Liver fibrosis : Focus on myofibroblasts

Liver fibrogenesis is a dynamic process including quantitative and qualitative changes of the extracellular matrix, of which the most prominent is the deposition of type I collagen. These changes progressively disrupt normal liver architecture and result in cirrhosis formation. In the fibrotic liver, as in all other fibrotic tissues, the extracellular matrix is produced by myofibroblasts, which are characterized by the de novo expression of alpha-smooth muscle actin (alpha-SMA). Absent from the normal liver, myofibroblasts in the injured liver derive from two major sources: predominantly hepatic stellate cells (HSC), i.e. vitamin-A containing pericytes, and to a lesser extent portal mesenchymal cells, a heterogeneous population including vitamin-A free pericytes. Those derived from portal mesenchymal cells, known as portal myofibroblasts, distinguish themselves from HSC-derived myofibroblasts by clear phenotypic features but few, debated, markers the most discriminating so far being collagen-type-XV-alpha.
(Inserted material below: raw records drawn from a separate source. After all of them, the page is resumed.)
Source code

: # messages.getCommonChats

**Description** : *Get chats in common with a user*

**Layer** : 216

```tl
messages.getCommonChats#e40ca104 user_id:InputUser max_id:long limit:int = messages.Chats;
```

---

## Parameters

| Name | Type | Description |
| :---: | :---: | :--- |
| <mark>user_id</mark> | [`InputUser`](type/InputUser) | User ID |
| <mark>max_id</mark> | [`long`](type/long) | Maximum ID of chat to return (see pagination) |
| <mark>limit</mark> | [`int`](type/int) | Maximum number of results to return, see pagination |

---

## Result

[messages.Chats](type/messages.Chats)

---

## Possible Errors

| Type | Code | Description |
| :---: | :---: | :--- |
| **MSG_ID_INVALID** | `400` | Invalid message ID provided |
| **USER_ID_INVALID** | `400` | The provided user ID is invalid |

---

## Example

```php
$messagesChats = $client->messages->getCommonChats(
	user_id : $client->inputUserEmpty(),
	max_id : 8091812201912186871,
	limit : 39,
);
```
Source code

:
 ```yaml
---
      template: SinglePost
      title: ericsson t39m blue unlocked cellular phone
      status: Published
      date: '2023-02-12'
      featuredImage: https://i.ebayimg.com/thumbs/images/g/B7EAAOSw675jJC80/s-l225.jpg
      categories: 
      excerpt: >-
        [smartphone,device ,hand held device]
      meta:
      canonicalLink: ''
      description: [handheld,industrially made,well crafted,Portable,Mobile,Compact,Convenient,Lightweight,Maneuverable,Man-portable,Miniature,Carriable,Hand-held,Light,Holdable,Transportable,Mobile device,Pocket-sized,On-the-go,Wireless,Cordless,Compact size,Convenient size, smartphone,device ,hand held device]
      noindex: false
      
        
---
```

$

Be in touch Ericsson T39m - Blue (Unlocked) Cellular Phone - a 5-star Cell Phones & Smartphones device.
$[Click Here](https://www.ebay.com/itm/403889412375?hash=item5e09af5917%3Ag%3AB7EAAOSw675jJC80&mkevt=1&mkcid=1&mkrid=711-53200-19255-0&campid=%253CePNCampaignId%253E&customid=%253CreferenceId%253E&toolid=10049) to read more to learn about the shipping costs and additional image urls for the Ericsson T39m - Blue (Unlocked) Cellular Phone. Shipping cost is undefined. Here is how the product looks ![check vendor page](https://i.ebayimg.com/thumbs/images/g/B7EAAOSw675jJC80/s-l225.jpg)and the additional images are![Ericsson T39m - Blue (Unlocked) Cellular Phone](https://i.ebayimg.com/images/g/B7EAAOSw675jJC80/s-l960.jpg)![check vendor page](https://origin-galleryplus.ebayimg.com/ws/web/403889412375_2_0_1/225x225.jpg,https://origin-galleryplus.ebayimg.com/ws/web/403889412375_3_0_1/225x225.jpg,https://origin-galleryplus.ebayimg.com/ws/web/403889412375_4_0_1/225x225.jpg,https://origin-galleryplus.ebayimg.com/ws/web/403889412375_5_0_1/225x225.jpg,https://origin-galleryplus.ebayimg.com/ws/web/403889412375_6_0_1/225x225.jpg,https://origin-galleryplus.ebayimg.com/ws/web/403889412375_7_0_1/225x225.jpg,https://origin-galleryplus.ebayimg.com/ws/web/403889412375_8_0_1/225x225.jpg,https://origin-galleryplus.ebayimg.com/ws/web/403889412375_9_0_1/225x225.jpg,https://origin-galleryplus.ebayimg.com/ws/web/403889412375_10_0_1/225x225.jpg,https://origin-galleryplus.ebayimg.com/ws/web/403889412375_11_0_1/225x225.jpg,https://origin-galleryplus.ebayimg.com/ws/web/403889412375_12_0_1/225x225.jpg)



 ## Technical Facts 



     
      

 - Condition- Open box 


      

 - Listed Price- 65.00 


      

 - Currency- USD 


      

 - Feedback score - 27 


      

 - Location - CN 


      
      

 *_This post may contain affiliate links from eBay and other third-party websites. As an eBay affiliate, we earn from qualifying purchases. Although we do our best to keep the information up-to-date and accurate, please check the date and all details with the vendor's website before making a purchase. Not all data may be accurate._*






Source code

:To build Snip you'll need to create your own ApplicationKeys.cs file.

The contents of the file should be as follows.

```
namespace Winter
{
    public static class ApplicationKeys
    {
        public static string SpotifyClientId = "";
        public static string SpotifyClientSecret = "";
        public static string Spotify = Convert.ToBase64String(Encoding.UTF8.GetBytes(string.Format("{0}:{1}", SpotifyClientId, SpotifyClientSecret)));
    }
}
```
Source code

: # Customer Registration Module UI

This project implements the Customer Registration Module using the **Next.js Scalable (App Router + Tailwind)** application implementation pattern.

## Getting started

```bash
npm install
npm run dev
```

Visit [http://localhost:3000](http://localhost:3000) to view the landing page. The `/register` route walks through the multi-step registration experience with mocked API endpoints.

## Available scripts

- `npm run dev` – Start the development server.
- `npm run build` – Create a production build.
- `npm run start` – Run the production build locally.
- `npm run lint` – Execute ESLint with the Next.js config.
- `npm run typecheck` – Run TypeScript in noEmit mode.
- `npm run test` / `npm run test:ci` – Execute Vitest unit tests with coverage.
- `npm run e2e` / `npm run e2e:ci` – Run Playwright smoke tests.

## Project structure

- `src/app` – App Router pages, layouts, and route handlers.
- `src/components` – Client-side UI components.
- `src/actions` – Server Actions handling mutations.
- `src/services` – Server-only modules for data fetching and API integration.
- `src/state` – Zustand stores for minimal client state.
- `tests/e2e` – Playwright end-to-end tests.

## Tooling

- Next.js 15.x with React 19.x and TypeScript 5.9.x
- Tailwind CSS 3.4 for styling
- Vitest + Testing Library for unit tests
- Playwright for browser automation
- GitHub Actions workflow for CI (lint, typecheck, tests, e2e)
Portal myofibroblasts appear to be critical in pathological angiogenesis, which constantly occurs in liver diseases, driving the progression of fibrosis from portal tracts towards the lobule to form cirrhosis. It has been clearly established that liver fibrosis and cirrhosis can regress, and this process involves a deactivation of CEF-derived myofibroblasts, although probably not to a fully quiescent phenotype. The proof of fibrosis reversibility in the liver provides a strong rationale for anti-fibrotic treatments none of which, nevertheless, has yet fully proven an effectiveness in liver diseases. The in vivo reprogramming of myofibroblasts in mouse liver into induced hepatocytes provides an innovative strategy for the future.